Convergent regenerative engineering approaches have been undertaken in an attempt to create bladder tissue that can reliably mimic the normal traits of native tissue in structure and physiological function14,15,16,17. The ultimate goal of these undertakings is the directed translational application for failing human bladder tissue in multiple clinical settings. Research endeavors such as these have led to two independent but similarly structured clinical trials18,19. Data from these trials yielded invaluable clinical information but ultimately, and rightfully so, demonstrated a critical need to improve approach and implementation of grafted cell/scaffold composites with an emphasis on scaffold material and cell sourcing. To date, the use of synthetic polymerics combined with autologous bladder SMCs and urothelial cells (UC) has not been able to reliably and convincingly demonstrate the regeneration of physiologically relevant bladder tissue in the clinical setting.
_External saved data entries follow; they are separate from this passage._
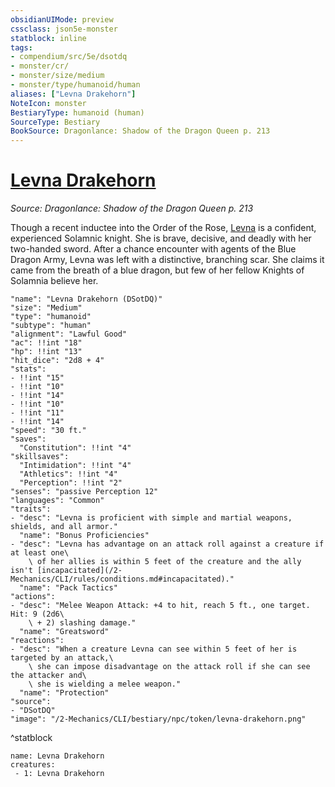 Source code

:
 ```yaml
---
obsidianUIMode: preview
cssclass: json5e-monster
statblock: inline
tags:
- compendium/src/5e/dsotdq
- monster/cr/
- monster/size/medium
- monster/type/humanoid/human
aliases: ["Levna Drakehorn"]
NoteIcon: monster
BestiaryType: humanoid (human)
SourceType: Bestiary
BookSource: Dragonlance: Shadow of the Dragon Queen p. 213
---
```

# [Levna Drakehorn](2-Mechanics/CLI/bestiary/npc/levna-drakehorn-dsotdq.md)
*Source: Dragonlance: Shadow of the Dragon Queen p. 213*  

Though a recent inductee into the Order of the Rose, [Levna](/2-Mechanics/CLI/bestiary/npc/levna-drakehorn-dsotdq.md) is a confident, experienced Solamnic knight. She is brave, decisive, and deadly with her two-handed sword. After a chance encounter with agents of the Blue Dragon Army, Levna was left with a distinctive, branching scar. She claims it came from the breath of a blue dragon, but few of her fellow Knights of Solamnia believe her.

```statblock
"name": "Levna Drakehorn (DSotDQ)"
"size": "Medium"
"type": "humanoid"
"subtype": "human"
"alignment": "Lawful Good"
"ac": !!int "18"
"hp": !!int "13"
"hit_dice": "2d8 + 4"
"stats":
- !!int "15"
- !!int "10"
- !!int "14"
- !!int "10"
- !!int "11"
- !!int "14"
"speed": "30 ft."
"saves":
  "Constitution": !!int "4"
"skillsaves":
  "Intimidation": !!int "4"
  "Athletics": !!int "4"
  "Perception": !!int "2"
"senses": "passive Perception 12"
"languages": "Common"
"traits":
- "desc": "Levna is proficient with simple and martial weapons, shields, and all armor."
  "name": "Bonus Proficiencies"
- "desc": "Levna has advantage on an attack roll against a creature if at least one\
    \ of her allies is within 5 feet of the creature and the ally isn't [incapacitated](/2-Mechanics/CLI/rules/conditions.md#incapacitated)."
  "name": "Pack Tactics"
"actions":
- "desc": "Melee Weapon Attack: +4 to hit, reach 5 ft., one target. Hit: 9 (2d6\
    \ + 2) slashing damage."
  "name": "Greatsword"
"reactions":
- "desc": "When a creature Levna can see within 5 feet of her is targeted by an attack,\
    \ she can impose disadvantage on the attack roll if she can see the attacker and\
    \ she is wielding a melee weapon."
  "name": "Protection"
"source":
- "DSotDQ"
"image": "/2-Mechanics/CLI/bestiary/npc/token/levna-drakehorn.png"
```
^statblock

```encounter-table
name: Levna Drakehorn
creatures:
 - 1: Levna Drakehorn
```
This is especially pertinent with regards to whole bladder tissue vascularization and functional bladder smooth muscle regeneration. As an example, a recent clinical trial that utilizes amniotic membrane is attempting to treat fistula formation that often develops following hypospadias repair and bladder neck transections20. Unfortunately there are several drawbacks when utilizing human amniotic membranes including obtaining amniotic tissue samples that are reproducible with regards to protein expression and mechanical characteristics, and a lack of standardization when dealing with tissue preparation21. Thus, scaffold choice must be carefully considered. Hence, there still exists a clinical need to explore and develop methodologies that can be utilized to overcome hurdles in current bladder tissue regenerative engineering efforts.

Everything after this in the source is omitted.